[Collected data]
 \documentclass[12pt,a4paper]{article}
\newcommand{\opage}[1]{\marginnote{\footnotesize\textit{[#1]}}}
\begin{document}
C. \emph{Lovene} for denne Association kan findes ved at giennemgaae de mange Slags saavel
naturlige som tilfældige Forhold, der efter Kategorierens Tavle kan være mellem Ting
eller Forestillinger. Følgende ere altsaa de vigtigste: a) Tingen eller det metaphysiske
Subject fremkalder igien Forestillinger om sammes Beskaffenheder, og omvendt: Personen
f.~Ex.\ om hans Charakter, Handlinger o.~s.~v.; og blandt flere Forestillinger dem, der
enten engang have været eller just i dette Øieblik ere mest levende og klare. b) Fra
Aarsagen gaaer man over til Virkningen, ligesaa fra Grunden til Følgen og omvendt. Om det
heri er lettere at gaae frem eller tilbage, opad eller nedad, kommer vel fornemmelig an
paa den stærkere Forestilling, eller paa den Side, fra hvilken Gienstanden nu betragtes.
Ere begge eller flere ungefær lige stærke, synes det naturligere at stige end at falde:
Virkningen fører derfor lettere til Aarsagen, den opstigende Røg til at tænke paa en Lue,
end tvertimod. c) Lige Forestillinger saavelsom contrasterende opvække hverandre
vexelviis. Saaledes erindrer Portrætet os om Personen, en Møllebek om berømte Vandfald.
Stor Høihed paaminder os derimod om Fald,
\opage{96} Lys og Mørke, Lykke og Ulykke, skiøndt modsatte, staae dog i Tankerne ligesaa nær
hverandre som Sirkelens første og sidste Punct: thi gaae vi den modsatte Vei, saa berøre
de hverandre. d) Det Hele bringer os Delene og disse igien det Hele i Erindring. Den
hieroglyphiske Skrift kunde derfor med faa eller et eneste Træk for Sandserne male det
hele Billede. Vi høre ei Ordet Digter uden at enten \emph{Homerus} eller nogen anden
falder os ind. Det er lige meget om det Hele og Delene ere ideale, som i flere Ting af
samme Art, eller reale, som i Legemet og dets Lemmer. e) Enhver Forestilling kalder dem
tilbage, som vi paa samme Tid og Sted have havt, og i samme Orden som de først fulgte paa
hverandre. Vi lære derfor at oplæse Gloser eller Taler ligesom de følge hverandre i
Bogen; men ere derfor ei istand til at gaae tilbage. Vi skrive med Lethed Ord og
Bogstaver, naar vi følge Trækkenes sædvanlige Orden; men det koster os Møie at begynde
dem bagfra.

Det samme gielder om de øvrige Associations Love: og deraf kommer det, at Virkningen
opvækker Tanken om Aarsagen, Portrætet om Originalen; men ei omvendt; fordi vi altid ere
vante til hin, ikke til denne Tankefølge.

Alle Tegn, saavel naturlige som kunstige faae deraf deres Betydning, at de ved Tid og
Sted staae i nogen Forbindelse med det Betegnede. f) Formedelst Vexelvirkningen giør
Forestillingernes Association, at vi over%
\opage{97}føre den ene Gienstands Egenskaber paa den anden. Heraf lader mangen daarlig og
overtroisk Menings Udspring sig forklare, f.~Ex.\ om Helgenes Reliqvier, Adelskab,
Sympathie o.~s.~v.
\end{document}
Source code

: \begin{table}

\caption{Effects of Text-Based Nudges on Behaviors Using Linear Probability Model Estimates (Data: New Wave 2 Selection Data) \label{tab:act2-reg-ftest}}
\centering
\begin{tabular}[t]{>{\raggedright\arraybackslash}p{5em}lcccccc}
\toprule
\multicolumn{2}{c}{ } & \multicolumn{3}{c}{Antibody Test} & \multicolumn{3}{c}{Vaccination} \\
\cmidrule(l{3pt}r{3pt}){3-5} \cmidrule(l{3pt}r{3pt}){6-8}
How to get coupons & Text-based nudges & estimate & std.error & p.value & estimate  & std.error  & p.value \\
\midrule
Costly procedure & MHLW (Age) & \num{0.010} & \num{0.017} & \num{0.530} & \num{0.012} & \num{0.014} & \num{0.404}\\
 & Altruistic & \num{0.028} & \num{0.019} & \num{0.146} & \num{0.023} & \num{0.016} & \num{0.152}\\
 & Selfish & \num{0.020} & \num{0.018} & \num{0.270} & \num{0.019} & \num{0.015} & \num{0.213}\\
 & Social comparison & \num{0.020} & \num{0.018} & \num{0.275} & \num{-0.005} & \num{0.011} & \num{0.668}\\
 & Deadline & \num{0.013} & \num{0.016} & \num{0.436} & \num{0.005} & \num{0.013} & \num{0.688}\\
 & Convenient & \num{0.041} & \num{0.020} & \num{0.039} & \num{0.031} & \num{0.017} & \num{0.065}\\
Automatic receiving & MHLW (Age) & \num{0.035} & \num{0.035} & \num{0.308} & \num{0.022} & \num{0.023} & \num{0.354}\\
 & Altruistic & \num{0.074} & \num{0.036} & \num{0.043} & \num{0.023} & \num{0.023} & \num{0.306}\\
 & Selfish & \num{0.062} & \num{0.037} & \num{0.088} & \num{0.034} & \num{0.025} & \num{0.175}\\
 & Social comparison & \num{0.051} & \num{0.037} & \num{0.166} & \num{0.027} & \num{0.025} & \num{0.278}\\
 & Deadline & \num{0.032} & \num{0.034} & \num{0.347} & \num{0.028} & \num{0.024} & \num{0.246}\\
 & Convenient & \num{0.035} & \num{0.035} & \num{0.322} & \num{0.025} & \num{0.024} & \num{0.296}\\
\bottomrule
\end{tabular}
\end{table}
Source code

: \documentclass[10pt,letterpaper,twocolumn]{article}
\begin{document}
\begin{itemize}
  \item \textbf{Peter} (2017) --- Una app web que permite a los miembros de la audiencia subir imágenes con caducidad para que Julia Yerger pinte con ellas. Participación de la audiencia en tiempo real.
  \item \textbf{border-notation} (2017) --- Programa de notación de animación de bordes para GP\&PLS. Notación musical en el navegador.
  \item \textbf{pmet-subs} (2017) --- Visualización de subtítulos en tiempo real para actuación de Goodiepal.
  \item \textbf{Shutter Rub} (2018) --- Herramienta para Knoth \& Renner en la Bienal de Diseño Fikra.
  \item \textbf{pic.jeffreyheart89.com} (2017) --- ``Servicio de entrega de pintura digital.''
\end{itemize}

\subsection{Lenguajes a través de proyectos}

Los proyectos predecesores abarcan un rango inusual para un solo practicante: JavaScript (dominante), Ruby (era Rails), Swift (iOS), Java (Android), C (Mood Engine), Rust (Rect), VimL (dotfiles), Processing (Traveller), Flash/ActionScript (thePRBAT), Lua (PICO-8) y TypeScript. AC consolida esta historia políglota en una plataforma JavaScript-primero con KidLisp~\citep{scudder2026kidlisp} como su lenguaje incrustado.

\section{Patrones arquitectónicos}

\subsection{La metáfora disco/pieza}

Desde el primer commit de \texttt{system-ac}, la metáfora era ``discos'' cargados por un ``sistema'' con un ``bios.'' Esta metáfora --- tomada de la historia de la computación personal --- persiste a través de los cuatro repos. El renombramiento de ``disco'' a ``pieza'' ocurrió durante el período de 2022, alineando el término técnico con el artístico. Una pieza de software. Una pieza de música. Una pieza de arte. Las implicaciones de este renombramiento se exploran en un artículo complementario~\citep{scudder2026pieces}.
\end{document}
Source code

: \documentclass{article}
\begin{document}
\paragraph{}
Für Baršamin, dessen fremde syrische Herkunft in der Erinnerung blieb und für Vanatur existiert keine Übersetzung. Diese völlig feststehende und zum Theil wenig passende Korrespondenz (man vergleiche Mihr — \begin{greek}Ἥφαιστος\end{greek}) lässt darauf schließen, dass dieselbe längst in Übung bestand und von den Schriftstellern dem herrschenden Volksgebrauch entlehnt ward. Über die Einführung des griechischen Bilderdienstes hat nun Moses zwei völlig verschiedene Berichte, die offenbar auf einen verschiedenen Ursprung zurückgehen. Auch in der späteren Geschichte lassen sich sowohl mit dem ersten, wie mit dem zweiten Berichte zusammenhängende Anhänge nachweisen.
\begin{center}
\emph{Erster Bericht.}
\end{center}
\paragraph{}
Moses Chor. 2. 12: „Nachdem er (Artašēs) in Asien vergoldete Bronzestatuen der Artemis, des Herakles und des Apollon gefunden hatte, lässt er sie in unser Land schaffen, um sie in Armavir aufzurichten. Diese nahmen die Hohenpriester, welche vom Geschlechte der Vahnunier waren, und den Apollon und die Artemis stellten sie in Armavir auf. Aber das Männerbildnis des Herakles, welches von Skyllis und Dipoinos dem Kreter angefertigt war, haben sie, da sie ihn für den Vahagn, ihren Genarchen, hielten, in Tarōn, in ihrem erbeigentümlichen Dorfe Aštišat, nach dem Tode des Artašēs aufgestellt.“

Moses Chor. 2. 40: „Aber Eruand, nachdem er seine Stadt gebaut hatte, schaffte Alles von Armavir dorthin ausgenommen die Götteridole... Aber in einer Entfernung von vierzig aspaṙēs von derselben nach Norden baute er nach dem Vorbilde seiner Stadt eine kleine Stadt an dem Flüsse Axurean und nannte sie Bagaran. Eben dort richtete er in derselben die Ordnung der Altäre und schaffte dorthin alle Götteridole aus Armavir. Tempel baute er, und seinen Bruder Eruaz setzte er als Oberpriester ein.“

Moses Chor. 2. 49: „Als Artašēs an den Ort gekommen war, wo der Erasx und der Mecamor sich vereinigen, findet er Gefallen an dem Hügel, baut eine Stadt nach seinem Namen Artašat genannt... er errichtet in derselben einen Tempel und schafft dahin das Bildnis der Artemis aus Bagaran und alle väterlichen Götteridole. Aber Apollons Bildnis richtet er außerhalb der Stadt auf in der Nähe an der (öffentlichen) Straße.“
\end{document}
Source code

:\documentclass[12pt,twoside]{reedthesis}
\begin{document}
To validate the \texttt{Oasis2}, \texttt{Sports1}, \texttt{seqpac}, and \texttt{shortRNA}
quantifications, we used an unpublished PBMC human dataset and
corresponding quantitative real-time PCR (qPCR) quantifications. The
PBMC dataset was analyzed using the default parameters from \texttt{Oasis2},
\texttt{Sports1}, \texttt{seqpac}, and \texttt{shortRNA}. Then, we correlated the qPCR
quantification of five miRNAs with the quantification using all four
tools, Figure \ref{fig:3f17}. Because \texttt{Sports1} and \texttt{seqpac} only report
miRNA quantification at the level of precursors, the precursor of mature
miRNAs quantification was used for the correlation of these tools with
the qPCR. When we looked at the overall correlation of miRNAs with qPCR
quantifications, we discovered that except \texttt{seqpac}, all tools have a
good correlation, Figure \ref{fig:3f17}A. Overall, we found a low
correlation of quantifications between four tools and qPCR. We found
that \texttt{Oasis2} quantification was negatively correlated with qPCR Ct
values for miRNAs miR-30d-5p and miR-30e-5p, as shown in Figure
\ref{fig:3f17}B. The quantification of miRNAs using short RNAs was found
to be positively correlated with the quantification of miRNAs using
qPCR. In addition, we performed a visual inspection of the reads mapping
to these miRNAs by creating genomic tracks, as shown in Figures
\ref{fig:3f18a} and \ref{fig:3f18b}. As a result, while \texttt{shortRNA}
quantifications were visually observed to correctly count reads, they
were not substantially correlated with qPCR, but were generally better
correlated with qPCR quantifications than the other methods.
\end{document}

§ What needs to be done
The lines of the records that contain the string "correlation" should be located and copied.

§ Answer for the task
miRNAs quantification was used for the correlation of these tools with
the qPCR. When we looked at the overall correlation of miRNAs with qPCR
good correlation, Figure \ref{fig:3f17}A. Overall, we found a low
correlation of quantifications between four tools and qPCR. We found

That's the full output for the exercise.